[Work order] Go through the entries below and copy each line that holds the word "error".

(Stored data)
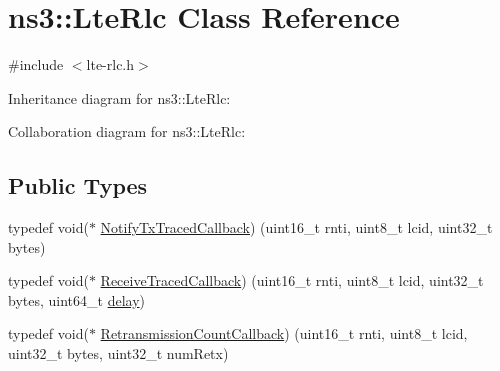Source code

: \hypertarget{classns3_1_1LteRlc}{}\section{ns3\+:\+:Lte\+Rlc Class Reference}
\label{classns3_1_1LteRlc}


{\ttfamily \#include $<$lte-\/rlc.\+h$>$}



Inheritance diagram for ns3\+:\+:Lte\+Rlc\+:


Collaboration diagram for ns3\+:\+:Lte\+Rlc\+:
\subsection*{Public Types}
\begin{DoxyCompactItemize}
\item 
typedef void($\ast$ \hyperlink{classns3_1_1LteRlc_a41405fe841fb799c6b7bf166d0d80210}{Notify\+Tx\+Traced\+Callback}) (uint16\+\_\+t rnti, uint8\+\_\+t lcid, uint32\+\_\+t bytes)
\item 
typedef void($\ast$ \hyperlink{classns3_1_1LteRlc_aa13a88c19fd59d8a963e0760a03c9133}{Receive\+Traced\+Callback}) (uint16\+\_\+t rnti, uint8\+\_\+t lcid, uint32\+\_\+t bytes, uint64\+\_\+t \hyperlink{mmwave_2model_2fading-traces_2fading__trace__generator_8m_a7964e6aa8f61a9d28973c8267a606ad8}{delay})
\item 
typedef void($\ast$ \hyperlink{classns3_1_1LteRlc_a57e59c15759a6c30fe1ced85b09dbaca}{Retransmission\+Count\+Callback}) (uint16\+\_\+t rnti, uint8\+\_\+t lcid, uint32\+\_\+t bytes, uint32\+\_\+t num\+Retx)
\end{DoxyCompactItemize}
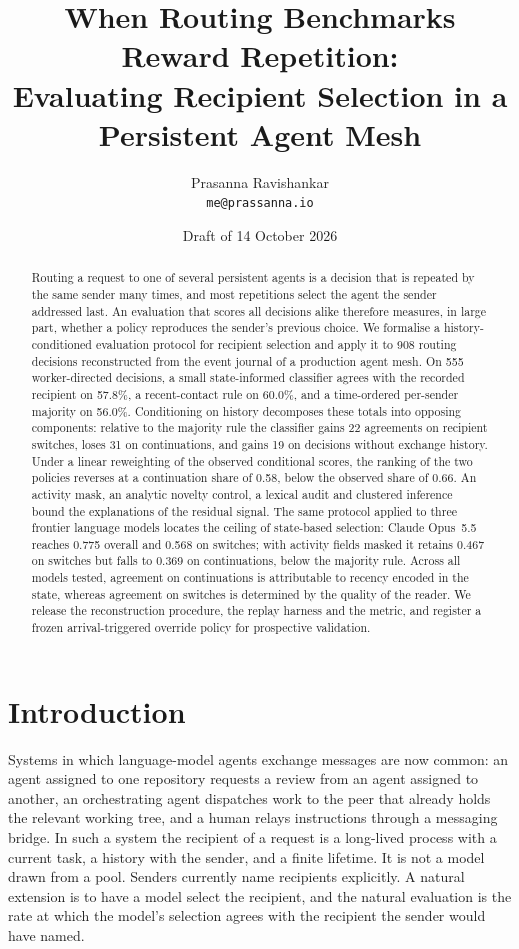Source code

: \documentclass[11pt]{article}
\title{When Routing Benchmarks Reward Repetition:\\
\large Evaluating Recipient Selection in a Persistent Agent Mesh}
\author{Prasanna Ravishankar\\
\small \texttt{me@prassanna.io}
\todo{affiliation; co-author line}}
\date{Draft of 14 October 2026}
\theoremstyle{definition}
\begin{document}
\maketitle

\begin{abstract}
Routing a request to one of several persistent agents is a decision that is repeated by the same sender many times, and most repetitions select the agent the sender addressed last. An evaluation that scores all decisions alike therefore measures, in large part, whether a policy reproduces the sender's previous choice. We formalise a history-conditioned evaluation protocol for recipient selection and apply it to 908 routing decisions reconstructed from the event journal of a production agent mesh. On 555 worker-directed decisions, a small state-informed classifier agrees with the recorded recipient on 57.8\%, a recent-contact rule on 60.0\%, and a time-ordered per-sender majority on 56.0\%. Conditioning on history decomposes these totals into opposing components: relative to the majority rule the classifier gains 22 agreements on recipient switches, loses 31 on continuations, and gains 19 on decisions without exchange history. Under a linear reweighting of the observed conditional scores, the ranking of the two policies reverses at a continuation share of 0.58, below the observed share of 0.66. An activity mask, an analytic novelty control, a lexical audit and clustered inference bound the explanations of the residual signal. The same protocol applied to three frontier language models locates the ceiling of state-based selection: Claude Opus~5.5 reaches 0.775 overall and 0.568 on switches; with activity fields masked it retains 0.467 on switches but falls to 0.369 on continuations, below the majority rule. Across all models tested, agreement on continuations is attributable to recency encoded in the state, whereas agreement on switches is determined by the quality of the reader. We release the reconstruction procedure, the replay harness and the metric, and register a frozen arrival-triggered override policy for prospective validation.
\end{abstract}

\section{Introduction}

Systems in which language-model agents exchange messages are now common: an agent assigned to one repository requests a review from an agent assigned to another, an orchestrating agent dispatches work to the peer that already holds the relevant working tree, and a human relays instructions through a messaging bridge. In such a system the recipient of a request is a long-lived process with a current task, a history with the sender, and a finite lifetime. It is not a model drawn from a pool. Senders currently name recipients explicitly. A natural extension is to have a model select the recipient, and the natural evaluation is the rate at which the model's selection agrees with the recipient the sender would have named.
\end{document}
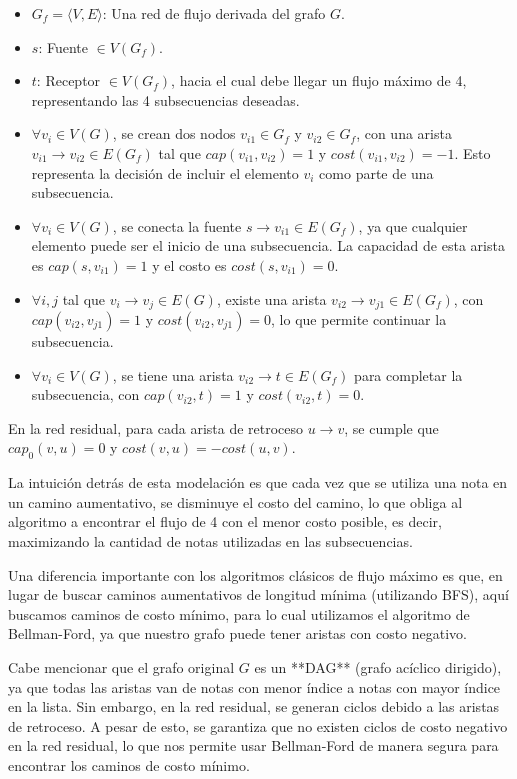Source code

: \documentclass{article}
\begin{document}
\begin{itemize}
    \item $G_f = \langle V, E \rangle$: Una red de flujo derivada del grafo $G$.
    \item $s$: Fuente $\in V(G_f)$.
    \item $t$: Receptor $\in V(G_f)$, hacia el cual debe llegar un flujo máximo de 4, representando las 4 subsecuencias deseadas.
    \item $\forall v_i \in V(G)$, se crean dos nodos $v_{i1} \in G_f$ y $v_{i2} \in G_f$, con una arista $v_{i1} \rightarrow v_{i2} \in E(G_f)$ tal que $cap(v_{i1},v_{i2}) = 1$ y $cost(v_{i1},v_{i2}) = -1$. Esto representa la decisión de incluir el elemento $v_i$ como parte de una subsecuencia.
    \item $\forall v_i \in V(G)$, se conecta la fuente $s \rightarrow v_{i1} \in E(G_f)$, ya que cualquier elemento puede ser el inicio de una subsecuencia. La capacidad de esta arista es $cap(s,v_{i1}) = 1$ y el costo es $cost(s,v_{i1}) = 0$.
    \item $\forall i,j$ tal que $v_i \rightarrow v_j \in E(G)$, existe una arista $v_{i2} \rightarrow v_{j1} \in E(G_f)$, con $cap(v_{i2},v_{j1}) = 1$ y $cost(v_{i2},v_{j1}) = 0$, lo que permite continuar la subsecuencia.
    \item $\forall v_i \in V(G)$, se tiene una arista $v_{i2} \rightarrow t \in E(G_f)$ para completar la subsecuencia, con $cap(v_{i2},t) = 1$ y $cost(v_{i2},t) = 0$.
\end{itemize}

En la red residual, para cada arista de retroceso $u \rightarrow v$, se cumple que $cap_0(v,u) = 0$ y $cost(v,u) = -cost(u,v)$.

La intuición detrás de esta modelación es que cada vez que se utiliza una nota en un camino aumentativo, se disminuye el costo del camino, lo que obliga al algoritmo a encontrar el flujo de 4 con el menor costo posible, es decir, maximizando la cantidad de notas utilizadas en las subsecuencias.

Una diferencia importante con los algoritmos clásicos de flujo máximo es que, en lugar de buscar caminos aumentativos de longitud mínima (utilizando BFS), aquí buscamos caminos de costo mínimo, para lo cual utilizamos el algoritmo de Bellman-Ford, ya que nuestro grafo puede tener aristas con costo negativo.

Cabe mencionar que el grafo original $G$ es un **DAG** (grafo acíclico dirigido), ya que todas las aristas van de notas con menor índice a notas con mayor índice en la lista. Sin embargo, en la red residual, se generan ciclos debido a las aristas de retroceso. A pesar de esto, se garantiza que no existen ciclos de costo negativo en la red residual, lo que nos permite usar Bellman-Ford de manera segura para encontrar los caminos de costo mínimo.
\end{document}
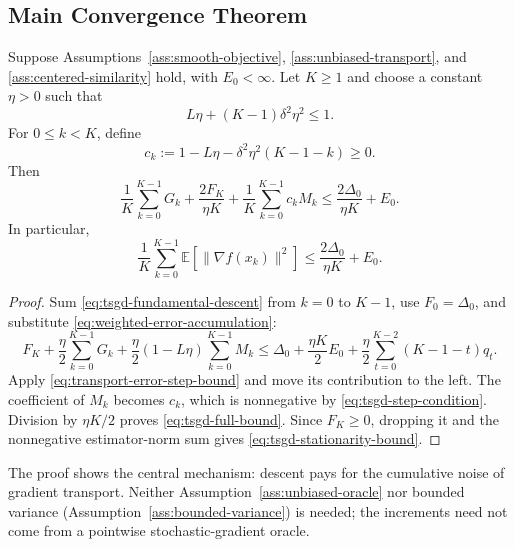 \subsection{Main Convergence Theorem}
\label{subsec:main-tsgd-theorem}

\begin{mdframed}[
  linecolor=black!55,
  linewidth=0.7pt,
  innerleftmargin=10pt,
  innerrightmargin=10pt,
  innertopmargin=8pt,
  innerbottommargin=8pt
]
\begin{theorem}
\label{thm:tsgd-stationarity}
Suppose Assumptions~\ref{ass:smooth-objective},
\ref{ass:unbiased-transport}, and \ref{ass:centered-similarity} hold,
with $E_0<\infty$. Let $K\geq1$ and choose a constant $\eta>0$ such that
\begin{equation}
\label{eq:tsgd-step-condition}
\boxed{L\eta+(K-1)\delta^2\eta^2\leq1.}
\end{equation}
For $0\leq k<K$, define
\[
c_k:=1-L\eta-\delta^2\eta^2(K-1-k)\geq0.
\]
Then
\begin{equation}
\label{eq:tsgd-full-bound}
\frac1K\sum_{k=0}^{K-1}G_k
+\frac{2F_K}{\eta K}
+\frac1K\sum_{k=0}^{K-1}c_kM_k
\leq\frac{2\Delta_0}{\eta K}+E_0.
\end{equation}
In particular,
\begin{equation}
\label{eq:tsgd-stationarity-bound}
\boxed{\frac1K\sum_{k=0}^{K-1}
\mathbb{E}[\|\nabla f(x_k)\|^2]
\leq\frac{2\Delta_0}{\eta K}+E_0.}
\end{equation}
\end{theorem}
\end{mdframed}

\begin{proof}
Sum \eqref{eq:tsgd-fundamental-descent} from $k=0$ to $K-1$, use
$F_0=\Delta_0$, and substitute \eqref{eq:weighted-error-accumulation}:
\[
F_K+\frac{\eta}{2}\sum_{k=0}^{K-1}G_k
+\frac{\eta}{2}(1-L\eta)\sum_{k=0}^{K-1}M_k
\leq\Delta_0+\frac{\eta K}{2}E_0
+\frac{\eta}{2}\sum_{t=0}^{K-2}(K-1-t)q_t.
\]
Apply \eqref{eq:transport-error-step-bound} and move its contribution
to the left. The coefficient of $M_k$ becomes $c_k$, which is
nonnegative by \eqref{eq:tsgd-step-condition}. Division by
$\eta K/2$ proves \eqref{eq:tsgd-full-bound}. Since $F_K\geq0$, dropping
it and the nonnegative estimator-norm sum gives
\eqref{eq:tsgd-stationarity-bound}.
\end{proof}

The proof shows the central mechanism: descent pays for the cumulative
noise of gradient transport. Neither Assumption~\ref{ass:unbiased-oracle}
nor bounded variance (Assumption~\ref{ass:bounded-variance}) is needed;
the increments need not come from a pointwise stochastic-gradient oracle.

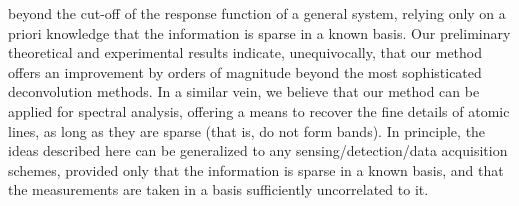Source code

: beyond the cut-off of the response function of a general system,
relying only on a priori knowledge that the information is sparse in a
known basis.  Our preliminary theoretical and experimental results
indicate, unequivocally, that our method offers an improvement by
orders of magnitude beyond the most sophisticated deconvolution
methods. In a similar vein, we believe that our method can be applied
for spectral analysis, offering a means to recover the fine details of
atomic lines, as long as they are sparse (that is, do not form bands). In
principle, the ideas described here can be generalized to any
sensing/detection/data acquisition schemes, provided only that the 
information is sparse in a known basis, and that the measurements are
taken in a basis sufficiently uncorrelated to it.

[Solution]
$F_0=\Delta_0$, and substitute \eqref{eq:weighted-error-accumulation}:
Apply \eqref{eq:transport-error-step-bound} and move its contribution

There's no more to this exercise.